## SUPPLIED ENTRIES
=== Section Start ===
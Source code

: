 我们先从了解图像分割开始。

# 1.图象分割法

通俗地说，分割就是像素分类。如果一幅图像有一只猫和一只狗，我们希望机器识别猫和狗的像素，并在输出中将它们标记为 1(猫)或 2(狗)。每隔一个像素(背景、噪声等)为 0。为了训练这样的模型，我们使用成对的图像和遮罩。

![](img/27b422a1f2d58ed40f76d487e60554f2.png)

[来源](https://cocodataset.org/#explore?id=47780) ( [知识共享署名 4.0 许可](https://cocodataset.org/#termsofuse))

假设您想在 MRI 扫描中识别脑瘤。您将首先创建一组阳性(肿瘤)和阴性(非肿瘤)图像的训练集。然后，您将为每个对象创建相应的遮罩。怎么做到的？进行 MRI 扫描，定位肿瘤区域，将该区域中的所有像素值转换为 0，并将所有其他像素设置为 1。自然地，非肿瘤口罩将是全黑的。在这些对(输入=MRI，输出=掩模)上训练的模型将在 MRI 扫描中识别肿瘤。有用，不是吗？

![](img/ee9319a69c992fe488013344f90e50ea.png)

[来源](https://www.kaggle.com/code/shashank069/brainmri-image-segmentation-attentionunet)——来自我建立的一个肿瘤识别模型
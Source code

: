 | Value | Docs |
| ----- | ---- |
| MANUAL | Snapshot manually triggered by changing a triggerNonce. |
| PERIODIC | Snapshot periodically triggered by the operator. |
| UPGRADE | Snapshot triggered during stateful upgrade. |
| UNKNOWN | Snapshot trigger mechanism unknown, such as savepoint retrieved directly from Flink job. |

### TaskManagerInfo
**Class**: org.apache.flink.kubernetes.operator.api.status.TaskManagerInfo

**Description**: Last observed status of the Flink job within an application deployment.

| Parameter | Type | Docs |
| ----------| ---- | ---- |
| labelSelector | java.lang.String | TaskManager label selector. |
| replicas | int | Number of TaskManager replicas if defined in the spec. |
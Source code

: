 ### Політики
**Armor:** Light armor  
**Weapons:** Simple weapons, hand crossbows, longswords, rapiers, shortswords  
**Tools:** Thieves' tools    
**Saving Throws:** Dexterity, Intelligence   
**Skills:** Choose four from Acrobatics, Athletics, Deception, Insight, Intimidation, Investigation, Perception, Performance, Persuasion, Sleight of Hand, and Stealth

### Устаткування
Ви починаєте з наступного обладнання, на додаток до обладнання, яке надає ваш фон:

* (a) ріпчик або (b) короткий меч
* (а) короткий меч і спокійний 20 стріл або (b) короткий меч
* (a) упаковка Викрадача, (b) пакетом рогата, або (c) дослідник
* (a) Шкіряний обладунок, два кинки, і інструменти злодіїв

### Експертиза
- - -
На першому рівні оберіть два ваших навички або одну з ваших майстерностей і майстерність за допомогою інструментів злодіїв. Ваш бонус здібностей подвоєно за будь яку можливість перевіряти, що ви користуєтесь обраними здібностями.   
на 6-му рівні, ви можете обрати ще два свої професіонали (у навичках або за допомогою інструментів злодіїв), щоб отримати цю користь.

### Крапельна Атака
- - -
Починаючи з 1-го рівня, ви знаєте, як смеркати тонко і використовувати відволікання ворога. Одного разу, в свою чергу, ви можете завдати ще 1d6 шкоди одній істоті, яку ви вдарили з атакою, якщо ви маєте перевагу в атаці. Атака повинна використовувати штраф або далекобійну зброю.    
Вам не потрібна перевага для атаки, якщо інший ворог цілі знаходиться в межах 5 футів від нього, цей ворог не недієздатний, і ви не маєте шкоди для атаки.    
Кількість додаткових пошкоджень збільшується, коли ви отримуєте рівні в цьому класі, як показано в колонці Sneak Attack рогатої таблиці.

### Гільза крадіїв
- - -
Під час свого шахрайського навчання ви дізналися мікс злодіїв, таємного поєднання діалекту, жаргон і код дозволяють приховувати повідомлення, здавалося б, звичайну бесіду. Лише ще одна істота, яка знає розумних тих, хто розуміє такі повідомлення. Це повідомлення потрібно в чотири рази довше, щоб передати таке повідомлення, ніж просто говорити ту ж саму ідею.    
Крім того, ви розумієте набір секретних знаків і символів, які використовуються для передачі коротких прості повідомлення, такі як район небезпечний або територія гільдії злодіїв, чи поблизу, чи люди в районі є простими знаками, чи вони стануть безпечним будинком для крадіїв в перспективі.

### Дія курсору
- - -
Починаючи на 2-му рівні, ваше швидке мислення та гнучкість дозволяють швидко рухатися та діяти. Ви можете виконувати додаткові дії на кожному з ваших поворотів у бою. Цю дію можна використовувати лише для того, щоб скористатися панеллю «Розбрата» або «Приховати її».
=== Section End ===
## THE TASK
In the lines above, locate the string "використовувати". Copy every line where it occurs.

## EXERCISE RESULT
Починаючи з 1-го рівня, ви знаєте, як смеркати тонко і використовувати відволікання ворога. Одного разу, в свою чергу, ви можете завдати ще 1d6 шкоди одній істоті, яку ви вдарили з атакою, якщо ви маєте перевагу в атаці. Атака повинна використовувати штраф або далекобійну зброю.    
Починаючи на 2-му рівні, ваше швидке мислення та гнучкість дозволяють швидко рухатися та діяти. Ви можете виконувати додаткові дії на кожному з ваших поворотів у бою. Цю дію можна використовувати лише для того, щоб скористатися панеллю «Розбрата» або «Приховати її».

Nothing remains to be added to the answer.